The other problem I have is executing scripts on the monitored targets with check_by_ssh. Checks using SNMP or check_http (for example) work fine, but checks over SSH return "CRITICAL: Return code of 255 is out of bounds. (worker: den-gearman2)". I exchanged SSH keys between the workers and the monitored hosts, so I can log in as root without a password, but that didn't help. I suspect that either I need to do that for another user, or that I have a problem quoting the command argument.

Thanks!

Re: Mod-Gearman questions

Posted: Fri Nov 03, 2017 5:46 am
by tacolover101
it looks like your workers are performing properly, which leads me to think it may be an issue with the checks happening. a few things to check:

- if you're using any plugins, ensure they're copied over to the gearman worker machines.
- pending what the checks are, make sure there isn't any "local XI" dependency (such as storage, rrd files, etc.) since the XI / worker do not have a shared storage solution. one check in particular which would be networking, depends on the RRD files on the local XI machine. this is not a good check to offload for that reason.
- what amount of resources do your workers have?

Re: Mod-Gearman questions

Posted: Fri Nov 03, 2017 11:24 am
by tgriep
The check_by_ssh checks require a public ssh key setup to work. You probably have it setup to work with the XI server but did not setup the workers for that plugin.
If you want the workers to run that plugin, the workers have to be setup using this document.
https://assets.nagios.com/downloads/nag ... ng_SSH.pdf

Also, with that many checks, you should increase the following options in the worker.conf file

Code: Select all

max-worker=50
max-jobs=1000
That will allow them to run more workers and jobs so they will run faster.

Re: Mod-Gearman questions

Posted: Fri Nov 03, 2017 5:20 pm
by cbeattie-unitrends
tacolover101 wrote:it looks like your workers are performing properly, which leads me to think it may be an issue with the checks happening. a few things to check:

- if you're using any plugins, ensure they're copied over to the gearman worker machines.
- pending what the checks are, make sure there isn't any "local XI" dependency (such as storage, rrd files, etc.) since the XI / worker do not have a shared storage solution. one check in particular which would be networking, depends on the RRD files on the local XI machine. this is not a good check to offload for that reason.
- what amount of resources do your workers have?
I copied the plugins to the workers. I had trouble with them at first, because they weren't in the same path as on the Nagios XI host, but I figured that out.

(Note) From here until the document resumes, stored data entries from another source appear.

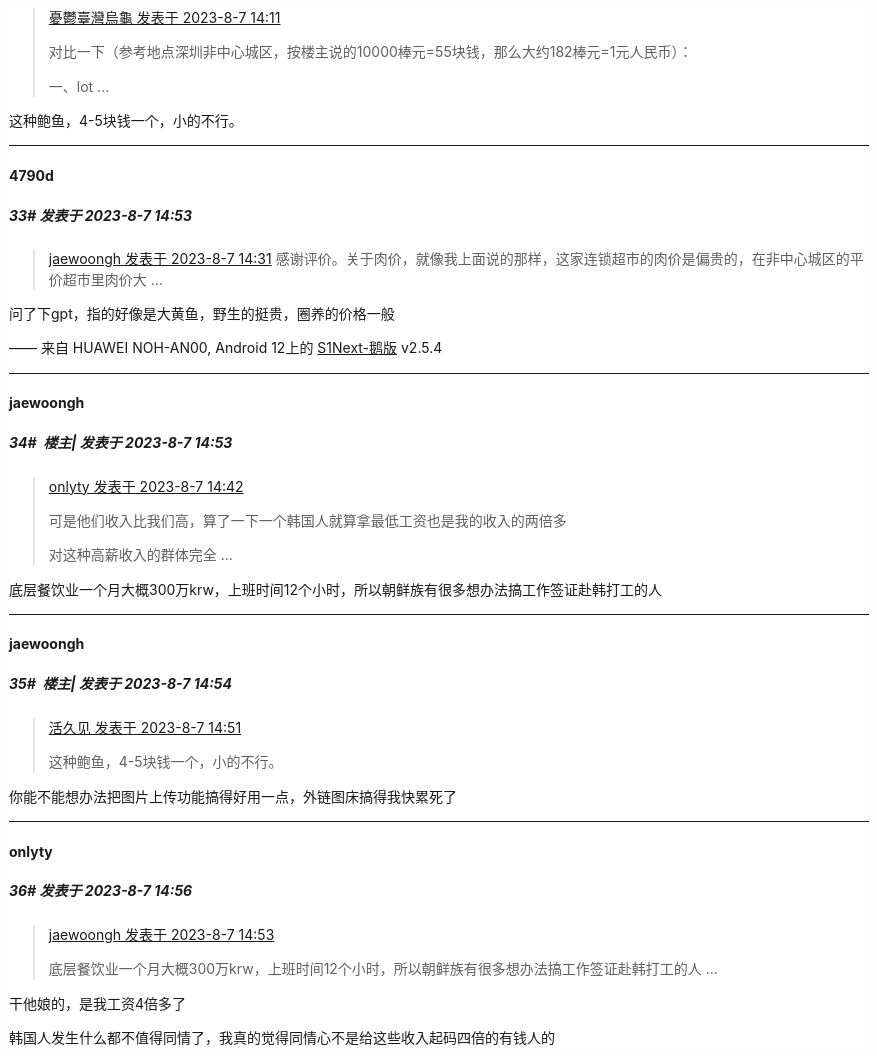 <blockquote><a href="httphttps://bbs.saraba1st.com/2b/forum.php?mod=redirect&amp;goto=findpost&amp;pid=61938065&amp;ptid=2147387" target="_blank">憂鬱臺灣烏龜 发表于 2023-8-7 14:11</a>

对比一下（参考地点深圳非中心城区，按楼主说的10000棒元=55块钱，那么大约182棒元=1元人民币）：

一、lot ...</blockquote>
这种鲍鱼，4-5块钱一个，小的不行。

*****

####  4790d  
##### 33#       发表于 2023-8-7 14:53

<blockquote><a href="httphttps://bbs.saraba1st.com/2b/forum.php?mod=redirect&amp;goto=findpost&amp;pid=61938314&amp;ptid=2147387" target="_blank">jaewoongh 发表于 2023-8-7 14:31</a>
感谢评价。关于肉价，就像我上面说的那样，这家连锁超市的肉价是偏贵的，在非中心城区的平价超市里肉价大 ...</blockquote>
问了下gpt，指的好像是大黄鱼，野生的挺贵，圈养的价格一般

—— 来自 HUAWEI NOH-AN00, Android 12上的 [S1Next-鹅版](https://github.com/ykrank/S1-Next/releases) v2.5.4

*****

####  jaewoongh  
##### 34#         楼主| 发表于 2023-8-7 14:53

<blockquote><a href="httphttps://bbs.saraba1st.com/2b/forum.php?mod=redirect&amp;goto=findpost&amp;pid=61938459&amp;ptid=2147387" target="_blank">onlyty 发表于 2023-8-7 14:42</a>

可是他们收入比我们高，算了一下一个韩国人就算拿最低工资也是我的收入的两倍多

对这种高薪收入的群体完全 ...</blockquote>
底层餐饮业一个月大概300万krw，上班时间12个小时，所以朝鲜族有很多想办法搞工作签证赴韩打工的人

*****

####  jaewoongh  
##### 35#         楼主| 发表于 2023-8-7 14:54

<blockquote><a href="httphttps://bbs.saraba1st.com/2b/forum.php?mod=redirect&amp;goto=findpost&amp;pid=61938567&amp;ptid=2147387" target="_blank">活久见 发表于 2023-8-7 14:51</a>

这种鲍鱼，4-5块钱一个，小的不行。</blockquote>
你能不能想办法把图片上传功能搞得好用一点，外链图床搞得我快累死了

*****

####  onlyty  
##### 36#       发表于 2023-8-7 14:56

<blockquote><a href="httphttps://bbs.saraba1st.com/2b/forum.php?mod=redirect&amp;goto=findpost&amp;pid=61938586&amp;ptid=2147387" target="_blank">jaewoongh 发表于 2023-8-7 14:53</a>

底层餐饮业一个月大概300万krw，上班时间12个小时，所以朝鲜族有很多想办法搞工作签证赴韩打工的人 ...</blockquote>
干他娘的，是我工资4倍多了

韩国人发生什么都不值得同情了，我真的觉得同情心不是给这些收入起码四倍的有钱人的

None of the plugins are dependent on XI. The workers have 2 CPUs and 2GB of memory each. I added four more workers for a total of six. Their load averages are between 0 and .2, so they're not busy.
tgriep wrote:The check_by_ssh checks require a public ssh key setup to work. You probably have it setup to work with the XI server but did not setup the workers for that plugin.
If you want the workers to run that plugin, the workers have to be setup using this document.
I did set up different public keys for all the workers. I can log in as root without a password. I can run the checks that use check_by_ssh from the worker, and they work. However, they aren't running properly when Nagios tries to run them through Mod-Gearman. These checks work properly when running from the production Nagios XI instance.

Here's the output from Nagios XI and Mod-Gearman:

Code: Select all

CRITICAL: Return code of 255 is out of bounds. (worker: den-gearman5)
UNKNOWN - check_by_ssh: Remote command '/usr/local/nagios/libexec/check_load.sh -w 1.00 -c 1.10' returned status 255
Here's running the command from that worker:

Code: Select all

[root@den-gearman5 ~]# /usr/local/nagios/libexec/check_by_ssh -H den-03ltr007 -C "/usr/local/nagios/libexec/check_load.sh -w 1.00 -c 1.10" -l root --skip-stderr
1m: .65 5m: .66, 15m: .68|ala1=.65;1.00;1.10 ala5=.66;1.00;1.10 ala15=.68;1.00;1.10

Re: Mod-Gearman questions

Posted: Mon Nov 06, 2017 11:47 am
by tgriep
The Mod Gearman worker is probably running as the nagios user account and the check_by_ssh plugin has to be setup to run as the nagios user.
Try re-configuring the public keys for the nagios user account and retest using the nagios user account.
After doing that, it should work for you.